Saat busur ukiran benar-benar berada di tangan Qi An, ia baru menyadari betapa beratnya busur itu, kira-kira dua ratus jin.

Busur panjang empat lima kaki ini dibuat dari besi yang ditempa tebal, bukan hanya menunjukkan keahlian pembuatnya, tapi juga menandakan keistimewaan busur itu.

Di sisi lain, seorang pria paruh baya mengenakan pakaian dan topi hitam, tampak tegas dan serius, tertarik dengan keramaian di sana.

“Pak Kepala Pengawas, ini cuma para bangsawan muda yang sedang mencari hiburan, tak ada yang istimewa!” Gadis berambut pendek yang mengenakan pakaian serupa bersikap acuh terhadap keramaian Qi An.

“Dong'er, kau sekarang sudah mencapai tahap awal penguasaan, sanggupkah menembak tiga panah sekaligus dari lima puluh langkah dan membunuh tiga orang?” Pria itu menatap gadis itu sambil tersenyum.

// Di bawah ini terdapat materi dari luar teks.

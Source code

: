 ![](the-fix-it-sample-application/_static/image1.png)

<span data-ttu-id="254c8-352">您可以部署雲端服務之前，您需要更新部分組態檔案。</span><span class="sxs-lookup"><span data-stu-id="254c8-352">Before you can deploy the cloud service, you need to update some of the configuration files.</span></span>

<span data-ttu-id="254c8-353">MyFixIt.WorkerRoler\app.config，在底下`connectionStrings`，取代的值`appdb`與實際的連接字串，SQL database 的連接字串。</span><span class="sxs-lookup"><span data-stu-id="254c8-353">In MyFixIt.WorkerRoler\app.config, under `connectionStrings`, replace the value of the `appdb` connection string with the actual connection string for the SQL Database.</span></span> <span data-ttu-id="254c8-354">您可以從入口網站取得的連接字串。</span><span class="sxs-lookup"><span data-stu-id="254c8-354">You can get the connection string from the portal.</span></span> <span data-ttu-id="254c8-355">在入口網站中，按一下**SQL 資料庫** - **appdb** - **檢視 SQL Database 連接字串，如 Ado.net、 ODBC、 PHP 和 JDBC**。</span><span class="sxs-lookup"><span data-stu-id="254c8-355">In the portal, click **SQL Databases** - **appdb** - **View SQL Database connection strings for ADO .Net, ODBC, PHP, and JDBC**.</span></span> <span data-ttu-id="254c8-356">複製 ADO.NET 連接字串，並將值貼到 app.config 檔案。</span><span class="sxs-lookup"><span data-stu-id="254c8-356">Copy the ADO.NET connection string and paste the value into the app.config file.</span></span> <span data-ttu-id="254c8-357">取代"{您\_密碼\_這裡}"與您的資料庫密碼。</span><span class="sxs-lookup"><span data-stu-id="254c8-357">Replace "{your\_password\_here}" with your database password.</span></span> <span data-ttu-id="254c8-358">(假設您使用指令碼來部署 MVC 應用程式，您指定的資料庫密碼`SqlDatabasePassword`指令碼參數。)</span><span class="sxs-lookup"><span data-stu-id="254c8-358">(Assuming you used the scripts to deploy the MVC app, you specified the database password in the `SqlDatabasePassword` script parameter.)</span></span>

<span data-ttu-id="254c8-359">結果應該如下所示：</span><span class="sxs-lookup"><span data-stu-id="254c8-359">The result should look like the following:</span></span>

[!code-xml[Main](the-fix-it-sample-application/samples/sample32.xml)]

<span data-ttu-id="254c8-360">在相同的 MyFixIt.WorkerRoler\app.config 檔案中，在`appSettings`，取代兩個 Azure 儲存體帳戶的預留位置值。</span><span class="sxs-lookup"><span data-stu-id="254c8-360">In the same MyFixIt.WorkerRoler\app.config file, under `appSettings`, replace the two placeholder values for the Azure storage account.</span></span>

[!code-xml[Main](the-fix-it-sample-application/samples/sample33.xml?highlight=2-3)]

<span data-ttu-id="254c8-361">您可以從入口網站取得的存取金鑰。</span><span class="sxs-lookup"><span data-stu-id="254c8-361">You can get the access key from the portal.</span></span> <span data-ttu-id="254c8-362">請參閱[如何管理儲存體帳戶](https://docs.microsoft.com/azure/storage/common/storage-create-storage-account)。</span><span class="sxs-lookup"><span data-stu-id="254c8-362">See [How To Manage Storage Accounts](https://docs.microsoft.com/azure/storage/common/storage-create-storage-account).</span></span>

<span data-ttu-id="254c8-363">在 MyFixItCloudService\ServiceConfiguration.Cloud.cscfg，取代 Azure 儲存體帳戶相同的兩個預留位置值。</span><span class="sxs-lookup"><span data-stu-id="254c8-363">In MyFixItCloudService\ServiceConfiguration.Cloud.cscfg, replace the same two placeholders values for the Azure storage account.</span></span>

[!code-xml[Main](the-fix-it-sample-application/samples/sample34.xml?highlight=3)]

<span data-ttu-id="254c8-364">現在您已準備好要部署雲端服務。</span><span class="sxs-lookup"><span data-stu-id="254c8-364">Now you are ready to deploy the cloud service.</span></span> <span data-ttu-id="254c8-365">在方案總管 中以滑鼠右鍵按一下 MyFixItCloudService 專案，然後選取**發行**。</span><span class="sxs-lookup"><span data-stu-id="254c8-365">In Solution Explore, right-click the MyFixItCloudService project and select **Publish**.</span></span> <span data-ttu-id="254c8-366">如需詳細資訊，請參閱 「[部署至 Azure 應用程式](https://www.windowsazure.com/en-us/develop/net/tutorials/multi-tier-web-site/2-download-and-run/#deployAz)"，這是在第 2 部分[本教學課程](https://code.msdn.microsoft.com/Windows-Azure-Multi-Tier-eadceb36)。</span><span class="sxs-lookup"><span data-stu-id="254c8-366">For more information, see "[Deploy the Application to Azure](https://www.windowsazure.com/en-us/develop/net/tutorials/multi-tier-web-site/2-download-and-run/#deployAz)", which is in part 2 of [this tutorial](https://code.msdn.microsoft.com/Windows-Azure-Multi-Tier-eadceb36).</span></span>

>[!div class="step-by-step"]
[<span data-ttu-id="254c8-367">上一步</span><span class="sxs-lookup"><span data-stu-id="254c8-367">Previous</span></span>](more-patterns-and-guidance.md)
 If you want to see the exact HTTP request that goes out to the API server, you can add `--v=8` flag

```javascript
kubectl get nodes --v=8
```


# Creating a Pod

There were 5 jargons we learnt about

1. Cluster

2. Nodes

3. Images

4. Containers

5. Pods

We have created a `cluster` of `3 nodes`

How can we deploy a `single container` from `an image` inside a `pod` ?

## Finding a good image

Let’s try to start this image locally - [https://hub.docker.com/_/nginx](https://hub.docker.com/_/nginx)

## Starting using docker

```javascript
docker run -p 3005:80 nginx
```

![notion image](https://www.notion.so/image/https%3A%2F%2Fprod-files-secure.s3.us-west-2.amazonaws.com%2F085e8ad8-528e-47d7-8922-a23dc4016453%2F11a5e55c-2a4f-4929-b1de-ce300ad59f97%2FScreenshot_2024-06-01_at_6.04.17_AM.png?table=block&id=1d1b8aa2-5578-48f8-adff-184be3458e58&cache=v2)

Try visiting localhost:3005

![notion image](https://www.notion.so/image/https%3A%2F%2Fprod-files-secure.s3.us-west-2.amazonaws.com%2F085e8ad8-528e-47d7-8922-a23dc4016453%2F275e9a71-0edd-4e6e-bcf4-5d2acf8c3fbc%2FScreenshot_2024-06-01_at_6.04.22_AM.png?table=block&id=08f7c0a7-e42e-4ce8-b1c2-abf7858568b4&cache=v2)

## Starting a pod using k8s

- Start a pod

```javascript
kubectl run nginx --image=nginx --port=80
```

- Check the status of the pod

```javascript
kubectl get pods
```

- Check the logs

Gadis bernama Dong'er berpikir sejenak lalu menggeleng. Menembak seseorang dari seratus langkah tak masalah, tapi menembak tiga panah sekaligus dari lima puluh langkah dan membunuh tiga orang, jaraknya memang lebih dekat, namun mengendalikan busur dan menjaga akurasi justru makin sulit.

“Kalau begitu, kenapa tidak ikut menonton? Hari ini kita berdua tak terganggu urusan kantor!”

“Tiga panah sekaligus, aku tetap tak percaya! Tiga orang dengan satu pedang, aku masih percaya. Pasti ada unsur berlebihan...”

Dong'er masih tidak percaya rumor tentang Qi An, tapi tetap mengikuti pria itu ke sana.

Mereka menyusup ke kerumunan, tampak sama sekali tidak menonjol.